蚊の針は直径約80μmの太さで、ストロー状の針とその両脇にギザギザが付いた2本のノコギリ状の針を上下に振動させながら皮膚を切り裂き、針全体を皮膚の中に差しこんでいきます。

ギザギザによって皮膚を巻き込むことなく交互に掘り進んでいくため、痛点への刺激は最小限で済み、痛みの発生を抑えているのです。

蚊の針のメカニズムをまねた痛くない注射器も開発されています。

蚊に刺されてエイズ (HIV)に感染しないの?

エイズウィルス(HIV)が付着した針で注射すると、エイズウィルスに感染することがありますが、蚊を媒介してエイズに感染するのではという疑問が起こります。
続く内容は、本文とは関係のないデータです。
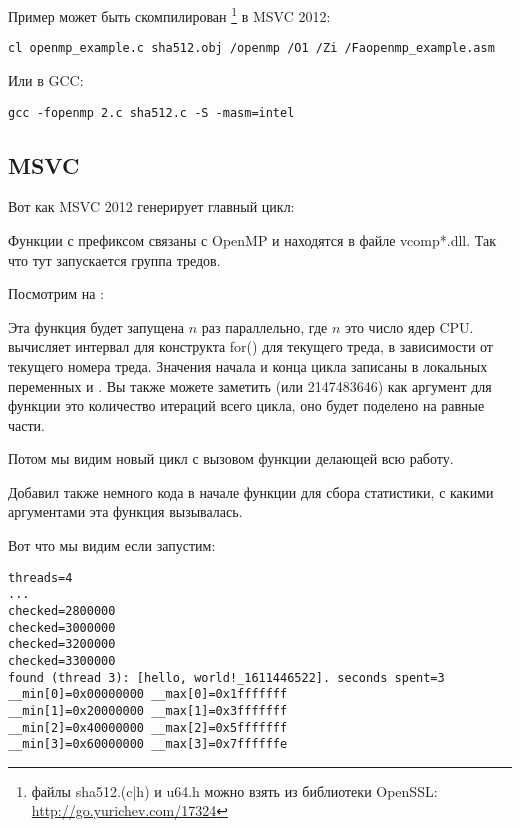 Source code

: Пример может быть скомпилирован
\footnote{файлы sha512.(c|h) и u64.h можно взять из библиотеки OpenSSL:
\url{http://go.yurichev.com/17324}}
в MSVC 2012:

\begin{lstlisting}
cl openmp_example.c sha512.obj /openmp /O1 /Zi /Faopenmp_example.asm
\end{lstlisting}

Или в GCC:

\begin{lstlisting}
gcc -fopenmp 2.c sha512.c -S -masm=intel
\end{lstlisting}

\subsection{MSVC}

Вот как MSVC 2012 генерирует главный цикл:



Функции с префиксом  связаны с OpenMP и находятся в файле vcomp*.dll.
Так что тут запускается группа тредов.

Посмотрим на :



Эта функция будет запущена $n$ раз параллельно, где $n$ это число ядер \ac{CPU}.\\
 вычисляет интервал для конструкта
for() для текущего треда, в зависимости от текущего номера треда.
Значения начала и конца цикла записаны в локальных переменных  и .
Вы также можете заметить  (или 2147483646) как аргумент для функции 
это количество итераций всего цикла, оно будет поделено на равные части.

Потом мы видим новый цикл с вызовом функции  делающей всю работу.

Добавил также немного кода в начале функции  для сбора статистики,
с какими аргументами эта функция вызывалась.

Вот что мы видим если запустим:

\begin{lstlisting}
threads=4
...
checked=2800000
checked=3000000
checked=3200000
checked=3300000
found (thread 3): [hello, world!_1611446522]. seconds spent=3
__min[0]=0x00000000 __max[0]=0x1fffffff
__min[1]=0x20000000 __max[1]=0x3fffffff
__min[2]=0x40000000 __max[2]=0x5fffffff
__min[3]=0x60000000 __max[3]=0x7ffffffe
\end{lstlisting}

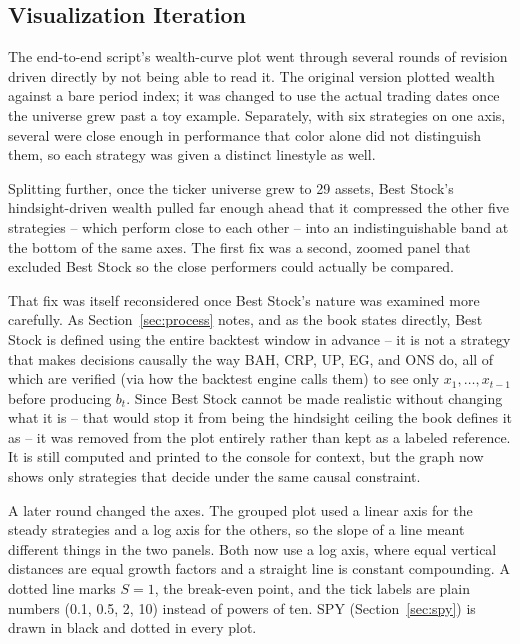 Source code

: \documentclass[11pt]{article}
\begin{document}
\subsection{Visualization Iteration}
\label{sec:viz}

The end-to-end script's wealth-curve plot went through several rounds of
revision driven directly by not being able to read it. The original
version plotted wealth against a bare period index; it was changed to use
the actual trading dates once the universe grew past a toy example.
Separately, with six strategies on one axis, several were close enough in
performance that color alone did not distinguish them, so each strategy
was given a distinct linestyle as well.

Splitting further, once the ticker universe grew to 29 assets, Best
Stock's hindsight-driven wealth pulled far enough ahead that it compressed
the other five strategies -- which perform close to each other -- into an
indistinguishable band at the bottom of the same axes. The first fix was
a second, zoomed panel that excluded Best Stock so the close performers
could actually be compared.

\label{sec:beststock}
That fix was itself reconsidered once Best Stock's nature was examined
more carefully. As Section~\ref{sec:process} notes, and as the book states
directly, Best Stock is defined using the entire backtest window in
advance -- it is not a strategy that makes decisions causally the way
BAH, CRP, UP, EG, and ONS do, all of which are verified (via how the
backtest engine calls them) to see only $x_1, \dots, x_{t-1}$ before
producing $b_t$. Since Best Stock cannot be made realistic without
changing what it is -- that would stop it from being the hindsight ceiling
the book defines it as -- it was removed from the plot entirely rather
than kept as a labeled reference. It is still computed and printed to the
console for context, but the graph now shows only strategies that decide
under the same causal constraint.

A later round changed the axes. The grouped plot used a linear axis for
the steady strategies and a log axis for the others, so the slope of a
line meant different things in the two panels. Both now use a log axis,
where equal vertical distances are equal growth factors and a straight
line is constant compounding. A dotted line marks $S=1$, the break-even
point, and the tick labels are plain numbers (0.1, 0.5, 2, 10) instead of
powers of ten. SPY (Section~\ref{sec:spy}) is drawn in black and dotted in
every plot.
\end{document}
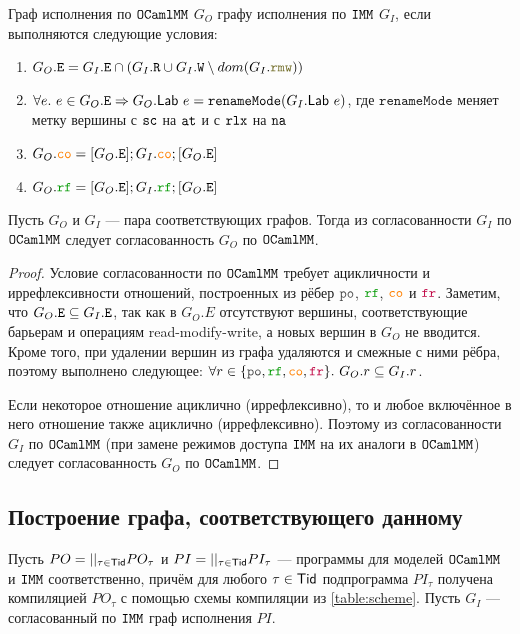 \begin{defn}\label{def:compiled}
  Граф исполнения по $\mathtt{OCaml}\allowbreak \mathtt{MM}$ $G_O$  графу исполнения по $\mathtt{IMM}$ $G_I$, если выполняются следующие условия:
  \begin{enumerate}
  \item $G_O.\lE = G_I.\lE \cap (G_I.\lR \cup G_I.\lW \setminus dom(G_I.\lRMW))$
  \item $\forall e.\ e \in G_O.{\mathtt{E}} \Rightarrow G_O.\mathsf{Lab}\ e = \mathtt{renameMode}(G_I.\mathsf{Lab}\ e)$, где $\mathtt{renameMode}$ меняет метку вершины с ${\mathtt{sc}}$ на ${\mathtt{at}}$ и с $\mathtt{rlx}$ на ${\mathtt{na}}$
  \item $G_O.\lCO = [G_O.\lE]; G_I.\lCO; [G_O.\lE]$
  \item $G_O.\lRF = [G_O.\lE]; G_I.\lRF; [G_O.\lE]$
  \end{enumerate}
\end{defn}

\begin{thrm} \label{graph-replacement}
  Пусть $G_O$ и $G_I$ --- пара соответствующих графов. Тогда из согласованности $G_I$ по $\mathtt{OCaml}\allowbreak \mathtt{MM}$ следует согласованность $G_O$ по $\mathtt{OCaml}\allowbreak \mathtt{MM}$. 
\end{thrm}
\begin{proof}
  Условие согласованности по $\mathtt{OCaml}\allowbreak \mathtt{MM}$ требует ацикличности и иррефлексивности отношений, построенных из рёбер $\lPO$, $\lRF$, $\lCO$ и $\lFR$. Заметим, что $G_O.{\mathtt{E}} \subseteq G_I.{\mathtt{E}}$, так как в $G_O.E$ отсутствуют вершины, соответствующие барьерам и операциям read-modify-write, а новых вершин в $G_O$ не вводится. Кроме того, при удалении вершин из графа удаляются и смежные с ними рёбра, поэтому выполнено следующее: $\forall r \in \set{\lPO, \lRF, \lCO, \lFR}.\ G_O.r \subseteq G_I.r$.

  Если некоторое отношение ациклично (иррефлексивно), то и любое включённое в него отношение также ациклично (иррефлексивно). Поэтому из согласованности $G_I$ по $\mathtt{OCaml}\allowbreak \mathtt{MM}$ (при замене режимов доступа $\mathtt{IMM}$ на их аналоги в $\mathtt{OCaml}\allowbreak \mathtt{MM}$) следует согласованность $G_O$ по $\mathtt{OCaml}\allowbreak \mathtt{MM}$.
\end{proof}

\subsection{Построение графа, соответствующего данному}

Пусть $PO=||_{\tau\in \mathsf{Tid}} PO_\tau$ и $PI=||_{\tau\in \mathsf{Tid}} PI_\tau$ --- программы для моделей $\mathtt{OCaml}\allowbreak \mathtt{MM}$ и $\mathtt{IMM}$ соответственно, причём для любого $\tau \in \mathsf{Tid}$ подпрограмма $PI_\tau$ получена компиляцией $PO_\tau$ с помощью схемы компиляции из \cref{table:scheme}. Пусть $G_I$ --- согласованный по $\mathtt{IMM}$ граф исполнения $PI$.

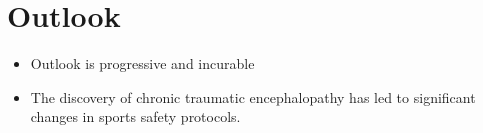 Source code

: \section{Outlook}
\begin{itemize}[noitemsep]
  \item Outlook is progressive and incurable
  \item The discovery of chronic traumatic encephalopathy has led to significant changes in sports safety protocols.
\end{itemize}
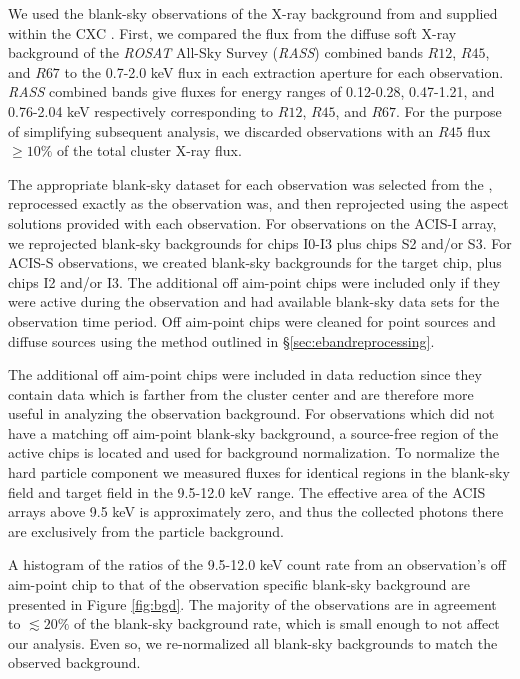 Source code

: We used the blank-sky observations of the X-ray background from
\citet{2001ApJ...562L.153M} and supplied within the CXC \caldb. First,
we compared the flux from the diffuse soft X-ray background of the
{\it{ROSAT}} All-Sky Survey ({\it RASS}) combined bands $R12$, $R45$,
and $R67$ to the 0.7-2.0 keV flux in each extraction aperture for each
observation. {\it RASS} combined bands give fluxes for energy ranges
of 0.12-0.28, 0.47-1.21, and 0.76-2.04 keV respectively corresponding
to $R12$, $R45$, and $R67$. For the purpose of simplifying subsequent
analysis, we discarded observations with an $R45$ flux $\geq 10\%$ of
the total cluster X-ray flux.

The appropriate blank-sky dataset for each observation was selected
from the \caldb, reprocessed exactly as the observation was, and then
reprojected using the aspect solutions provided with each
observation. For observations on the ACIS-I array, we reprojected
blank-sky backgrounds for chips I0-I3 plus chips S2 and/or S3. For
ACIS-S observations, we created blank-sky backgrounds for the target
chip, plus chips I2 and/or I3. The additional off aim-point chips were
included only if they were active during the observation and had
available blank-sky data sets for the observation time period. Off
aim-point chips were cleaned for point sources and diffuse sources
using the method outlined in \S\ref{sec:ebandreprocessing}.

The additional off aim-point chips were included in data reduction
since they contain data which is farther from the cluster center and
are therefore more useful in analyzing the observation background. For
observations which did not have a matching off aim-point blank-sky
background, a source-free region of the active chips is
located and used for background normalization. To normalize the hard
particle component we measured fluxes for identical regions in the
blank-sky field and target field in the 9.5-12.0 keV range. The
effective area of the ACIS arrays above 9.5 keV is approximately zero,
and thus the collected photons there are exclusively from the particle
background.

A histogram of the ratios of the 9.5-12.0 keV count rate from an
observation's off aim-point chip to that of the observation specific
blank-sky background are presented in Figure \ref{fig:bgd}. The
majority of the observations are in agreement to $\lesssim 20\%$ of
the blank-sky background rate, which is small enough to not affect our
analysis. Even so, we re-normalized all blank-sky backgrounds to match
the observed background.

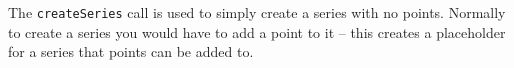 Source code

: The \verb+createSeries+ call is used to simply create a series with no points. Normally to create
a series you would have to add a point to it -- this creates a placeholder for a series that points
can be added to.
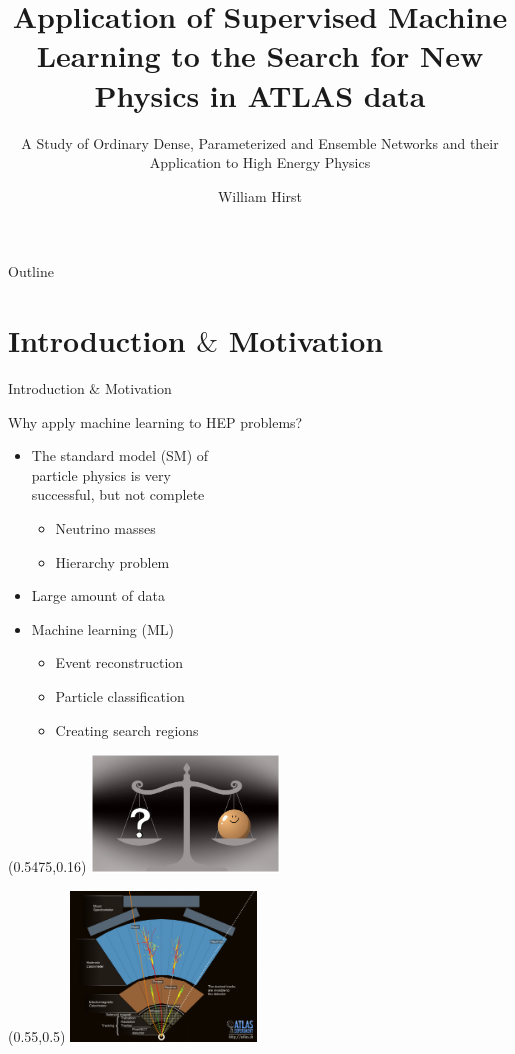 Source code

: \documentclass[UKenglish]{beamer}
\author{William Hirst}
\title[Supervised Learning in HEP]{Application of Supervised Machine Learning to the Search for New Physics in ATLAS data}
\subtitle{A Study of Ordinary Dense, Parameterized and Ensemble Networks and their Application to High Energy Physics}
\begin{document}
\begin{frame}{Outline}
    \tableofcontents
\end{frame}


\section{Introduction $\&$ Motivation}
\begin{frame}{Introduction $\&$ Motivation}
    \tableofcontents[currentsection]
\end{frame}

\begin{frame}{Why apply machine learning to HEP problems?}
    \begin{itemize}
        \item The standard model (SM) of \\particle physics is very\\ successful, but not complete
        \begin{itemize}
            \item Neutrino masses 
            \item Hierarchy problem 
        \end{itemize}
        \item Large amount of data
        \item Machine learning (ML)
        \begin{itemize}
            \item Event reconstruction
            \item Particle classification
            \item Creating search regions
        \end{itemize}
    \end{itemize}
    \begin{textblock}{1}(0.5475,0.16)
        \includegraphics[width=0.375\textwidth]{figures/neutrino}
    \end{textblock}
    \begin{textblock}{1}(0.55,0.5)
        \includegraphics[width=0.37\textwidth]{figures/detector}
    \end{textblock}
\end{frame}
\end{document}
HIVウィルスは人間が持っているT細胞に侵入して、自分の複製をつくって増殖します。
蚊がHIVに感染している人の血を吸った場合、HIVウィルスは蚊の消化管に入りますが、蚊は人間のT細胞を持っていないので、ウィルスは自己複製ができず、蚊の消化機能の働きで分解されてしまうので、次に刺された人にはうつることはありません。

また、蚊の唾液腺や口吻(こうふん)周辺に付いたエイズウィルスを人の体内に注入することになっても、感染に必要なウィルス量に比べて十分少ないため、刺された人に感染することはありません。

蚊に刺されないための対策

・蚊がよくいる場所や活動する時間帯は避けることです。

・外出する時は長袖や長ズボンなどの服を着用し、できるだけ肌を露出させない
   ようにしましょう。

・虫よけや蚊取り線香を上手に使いましょう。

・雨が降っている間は、蚊はどこかへ避難しているので、野外にはほとんどいません。
   雨上がりに蚊のいる場所へ出かけるのは避けましょう。

・屋内では、虫よけや蚊取り線香がなくても、蚊帳や扇風機を使用するのが有効です。

・蚊は秒速2.4m以上の風があると獲物のにおい情報がかく乱されてしまうため、
   獲物を察知できなくなるためです。